End-to-end walkthrough: from "I have a HuggingFace model name" to "PR submitted with my model's results in MMBT." Built so that a new contributor can rerun the same 12-task-family microbench against any vLLM-supported model and produce comparable, reproducible results.
TL;DR: Pull weights, add a launch command, smoke-test (5 min), full chain (3-7 hr), grade, summarize, write up. Half-day to one-day total operator time.
This walkthrough covers both:
- New model entry — a model that isn't currently in the comparison (any vLLM-supported local model with a working tool-call parser).
- Same model, different quant — re-running an existing comparison-arm model at a different precision (e.g. official Qwen FP8, Unsloth UD4 GGUF, BF16) of the same base model. This is currently the highest-priority external contribution path — see
ROADMAP.mditem 1, motivated by field reports that the published Cyankiwi 4-bit AWQ quants underperform other precisions of the same models.
The mechanics are the same in both cases: only the HuggingFace model path and the vLLM launch flags change. Use a tag like qwen3.6-27b-fp8 or qwen3-coder-next-unsloth-ud4 so the result is comparable and clearly differentiated from the published Cyankiwi 4-bit AWQ entries.
Hardware: a Linux box with a CUDA-capable GPU. Tower2 (the published runs' hardware) has 2× RTX PRO 6000 Blackwell (96 GB each); the canonical flags assume that. For smaller GPUs (24-48 GB), drop --max-model-len to 32k-65k and --gpu-memory-utilization as needed. The tasks themselves rarely exceed 30k tokens of context — long context isn't needed.
Software: Docker with NVIDIA Container Toolkit, Python 3.10+ on the host. ~50 GB free disk for the vLLM image plus your model.
Model: any HuggingFace model that vLLM supports AND that has a working tool-call parser. See launch-commands.md § "Tool-call-parser quick reference" for a parser ↔ model-family table covering Qwen, Llama, Mistral, DeepSeek, Gemma, GLM, Phi, Hermes.
API access (optional): nothing required for the local-model path. The market-research task fetches public web pages from the sandbox; if you're behind a strict firewall, that one task will fail, the other 11 will work.

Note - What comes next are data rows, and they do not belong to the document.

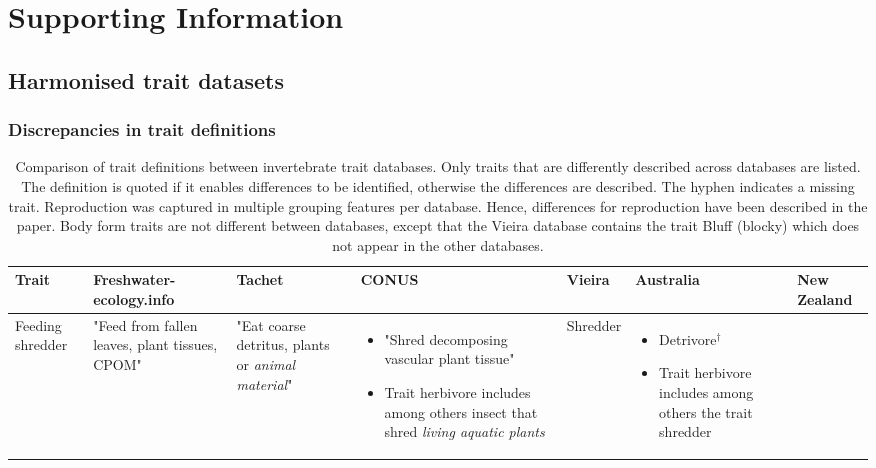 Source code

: \documentclass[../Draft_harmonization_paper.tex]{subfiles}
\begin{document}
\section*{Supporting Information}
\label{sec:SI}

\subsection*{Harmonised trait datasets}

\subsubsection*{Discrepancies in trait definitions}

\begin{landscape}
    \begin{longtable}{m{1.9cm}|m{3.3cm}|m{3.3cm}|m{2.7cm}|m{3cm}|m{3.2cm}|m{2.5cm}}
        \caption{Comparison of trait definitions between invertebrate trait databases. Only traits that are differently described across databases are listed. The definition is quoted if it enables differences to be identified, otherwise the differences are described. The hyphen indicates a missing trait. Reproduction was captured in multiple grouping features per database. Hence, differences for reproduction have been described in the paper. Body form traits are not different between databases, except that the Vieira database contains the trait Bluff (blocky) which does not appear in the other databases.}
        \label{stab:trait_definitions}
        \endfirsthead
        \toprule[.1em]
        Trait & \specialcell{Freshwater- \\ ecology.info} & Tachet & CONUS & Vieira & Australia & New Zealand \\
        \toprule[.1em]
        Feeding shredder & 
        "Feed from fallen leaves, plant tissues, CPOM" & 
        "Eat coarse detritus, plants or \textit{animal material}" & 
        \begin{itemize}
            \item "Shred decomposing vascular plant tissue"
            \item Trait herbivore includes among others insect that shred \textit{living aquatic plants} 
        \end{itemize} & 
        Shredder & 
        \begin{itemize}
            \item Detrivore$^{\dagger}$
            \item Trait herbivore includes among others the trait shredder

\end{itemize}
\end{longtable}
\end{landscape}
\end{document}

# 1. Build the sandbox image (one-time, ~5 min)
docker build -t bench-sandbox:latest tooling/
# 2. Pull the vLLM image (one-time, ~12 GB)
docker pull vllm/vllm-openai:latest
# 3. Start vLLM serving your model (see "Step-by-step" below for the docker run)

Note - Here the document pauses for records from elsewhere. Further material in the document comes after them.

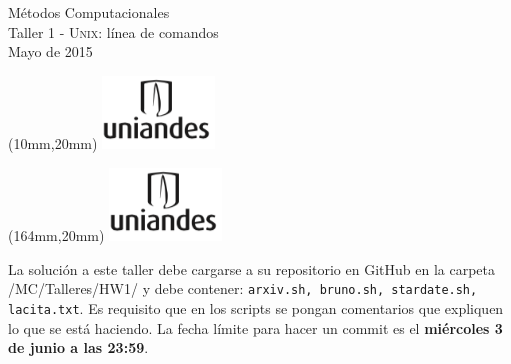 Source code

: \documentclass[11pt,letterpaper]{exam}
\begin{document}
\begin{center}
{\Large Métodos Computacionales} \\
Taller 1 - \textsc{Unix}: línea de comandos \\
Mayo de 2015
\end{center}

\begin{textblock*}{40mm}(10mm,20mm)
  \includegraphics[width=3cm]{logoUniandes.png}
\end{textblock*}

\begin{textblock*}{40mm}(164mm,20mm)
  \includegraphics[width=3cm]{logoUniandes.png}
\end{textblock*}

\vspace{0.5cm}

La solución a este taller debe cargarse a su repositorio en GitHub en la carpeta /MC/Talleres/HW1/ y debe contener: \verb+arxiv.sh, bruno.sh, stardate.sh, lacita.txt+. Es requisito que en los scripts se pongan comentarios que expliquen lo que se está haciendo. La fecha límite para hacer un commit es el \textbf{miércoles 3 de junio a las 23:59}.

\vspace{0.5cm}
\end{document}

docker run -d ... --served-model-name my-new-model --port 8001 ...
# 4. The friendly path
bash tooling/scripts/smoke_test.sh my-new-model 8001 # ~3 min
bash tooling/scripts/run_microbench.sh my-new-model 8001 my-label # 3-7 hr
bash tooling/scripts/grade_microbench.sh my-label # ~5 min
bash tooling/scripts/summarize.sh my-label # instantThat last command prints a per-task PASS/FAIL table next to the published Coder-Next + 27B reference numbers, so you can see at-a-glance where your model is stronger or weaker.
Check vLLM's supported models list. Most modern instruction-tuned models are supported. Specifically check that:
- The base model architecture is supported (e.g.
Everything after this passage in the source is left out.